Andrew stumbled back from the barrel, breathing hard.

"This is a dream," he whispered. "I died. I was impaled. I—"

Then came the noise.

Clashing metal.

Shouts. Screams. The unmistakable sound of fighting in the distance, echoing faintly through the stone walls.

His head snapped toward a dark hallway at the far end of the chamber. The sounds came from beyond it — swords colliding, boots pounding, voices barking orders. The floor trembled slightly with each clash.

This wasn't a dream.

This was real.

And somehow… he was inside someone else's body. A boy. A victim, maybe. Or a vessel.

Panic clawed at his throat.

"Where the hell am I?"

The creature on the ceiling offered no answers.

The candles flickered.

And the fighting outside drew closer.

Andrew swallowed hard, forced himself to breathe. His legs still trembled. His mind raced. But instinct—the kind that had kept him alive for four decades in silence and systems—told him one thing:

Move.

He staggered toward the walls, scanning the chamber for anything he could use — clothing, weapons, a way out. There were barrels, broken crates, piles of dried herbs, melted wax, and stained scrolls — but no robes, no shirts, no shoes.

Nothing but the stone, the silence, and the blood.

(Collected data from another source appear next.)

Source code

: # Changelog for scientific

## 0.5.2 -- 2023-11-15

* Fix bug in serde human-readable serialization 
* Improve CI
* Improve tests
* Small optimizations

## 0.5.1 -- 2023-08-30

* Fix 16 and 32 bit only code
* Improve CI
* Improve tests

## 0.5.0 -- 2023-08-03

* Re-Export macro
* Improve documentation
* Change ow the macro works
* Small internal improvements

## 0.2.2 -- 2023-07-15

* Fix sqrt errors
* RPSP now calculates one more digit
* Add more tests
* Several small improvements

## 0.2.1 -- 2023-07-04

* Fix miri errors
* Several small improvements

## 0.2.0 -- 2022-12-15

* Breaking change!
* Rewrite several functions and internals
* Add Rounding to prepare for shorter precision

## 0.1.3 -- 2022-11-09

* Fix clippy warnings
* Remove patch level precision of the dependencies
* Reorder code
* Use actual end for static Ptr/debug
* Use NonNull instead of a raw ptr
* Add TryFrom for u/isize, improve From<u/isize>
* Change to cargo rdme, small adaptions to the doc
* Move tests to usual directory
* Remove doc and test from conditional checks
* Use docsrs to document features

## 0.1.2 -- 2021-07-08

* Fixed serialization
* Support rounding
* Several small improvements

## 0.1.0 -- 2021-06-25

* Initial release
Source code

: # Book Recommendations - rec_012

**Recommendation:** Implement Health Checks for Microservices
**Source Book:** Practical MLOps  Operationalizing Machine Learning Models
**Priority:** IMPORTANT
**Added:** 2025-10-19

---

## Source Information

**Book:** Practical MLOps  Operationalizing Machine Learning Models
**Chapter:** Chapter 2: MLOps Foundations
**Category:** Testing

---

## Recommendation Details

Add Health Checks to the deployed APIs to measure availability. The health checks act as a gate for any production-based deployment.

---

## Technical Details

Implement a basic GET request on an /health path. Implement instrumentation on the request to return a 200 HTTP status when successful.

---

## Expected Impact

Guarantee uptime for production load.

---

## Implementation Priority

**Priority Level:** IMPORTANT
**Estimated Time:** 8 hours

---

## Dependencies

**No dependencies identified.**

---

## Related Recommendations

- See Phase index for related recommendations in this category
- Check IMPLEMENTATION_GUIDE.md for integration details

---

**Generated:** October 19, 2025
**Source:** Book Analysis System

His fingers clenched in frustration. He couldn't go wandering around like this — barefoot and half-naked in some ritual crypt.

Then he saw it.

In the far corner of the room, crumpled beside a splintered wooden stool, was a dusty, faded cloth — maybe once a banner or tapestry. It bore strange, arcane symbols, frayed at the edges, but it was thick and long enough to cover him.

He hesitated for half a second, then grabbed it and slung it around his shoulders like a cloak. It smelled of mildew and old smoke, but it would have to do.

He tied the ends together across his chest, adjusting it until it held. It wasn't much, but it gave him something — the barest sliver of dignity in a place where nothing made sense.

He moved to a nearby pile of scrolls and tattered books, hoping for something — anything — to explain where he was.

But the pages were filled with strange looping symbols, curves and dots that resembled no alphabet he recognized. Not English. Not Latin. Not even the symbols used in electrical engineering or schematics. Completely alien.

"I can't read any of this," he whispered.

He exhaled slowly. Then turned toward the dark hallway beyond the altar.

There were answers out there.

And whatever this place was…He wasn't dying here again.

Andrew turned toward the only visible exit — a narrow stone doorway at the far end of the room. The hallway beyond was dim, lit only by sparse sconces. It branched into two doors: one large and ornate, iron-bound and slightly ajar, and a smaller wooden one tucked beside it.

From the large door, the chaos spilled in full force — shouting, armor clanking, the ring of steel on steel.

Andrew didn't hesitate.

He turned toward the smaller door and slipped through.

It opened into a tight corridor, low-ceiling and claustrophobic, lined with other doors — storage rooms or cells maybe. He crept forward quietly, bare feet silent on the cold stone.

Then he heard it.

Voices. From the chamber he'd just left.

His blood turned cold.

They were coming back.

Panicked, he darted into the shadow beside a stack of old crates near one of the side doors. He crouched low, pulling the cloth tighter around his body.

Two figures passed by.

Hooded. Robed. Cultists.

He held his breath.

"Is it true?" one asked, voice hushed. "The founder's escaped?"

"I saw it with my own eyes," the other replied, tone bitter. "He used one of the old escape tunnels. Slipped right past the baron's soldiers. Coward."

"And the sacrifice?"

"Failed. Vessel wasn't viable. Burned out."

Andrew's heart skipped. They were talking about him.

The first cultist spat. "Then it was all for nothing."

"No. We delayed them, at least. But this place—" the cultist looked around, voice darkening, "—we'll have to abandon it. The baron's forces will scour it clean."

Their footsteps faded as they continued down the hallway toward the farthest door.

Andrew remained hidden, breath shallow.

Sacrifice. Escape tunnels. A baron.

His mind spun.

Who had this body belonged to? What had they tried to put in him?

And what did they mean by "burned out"?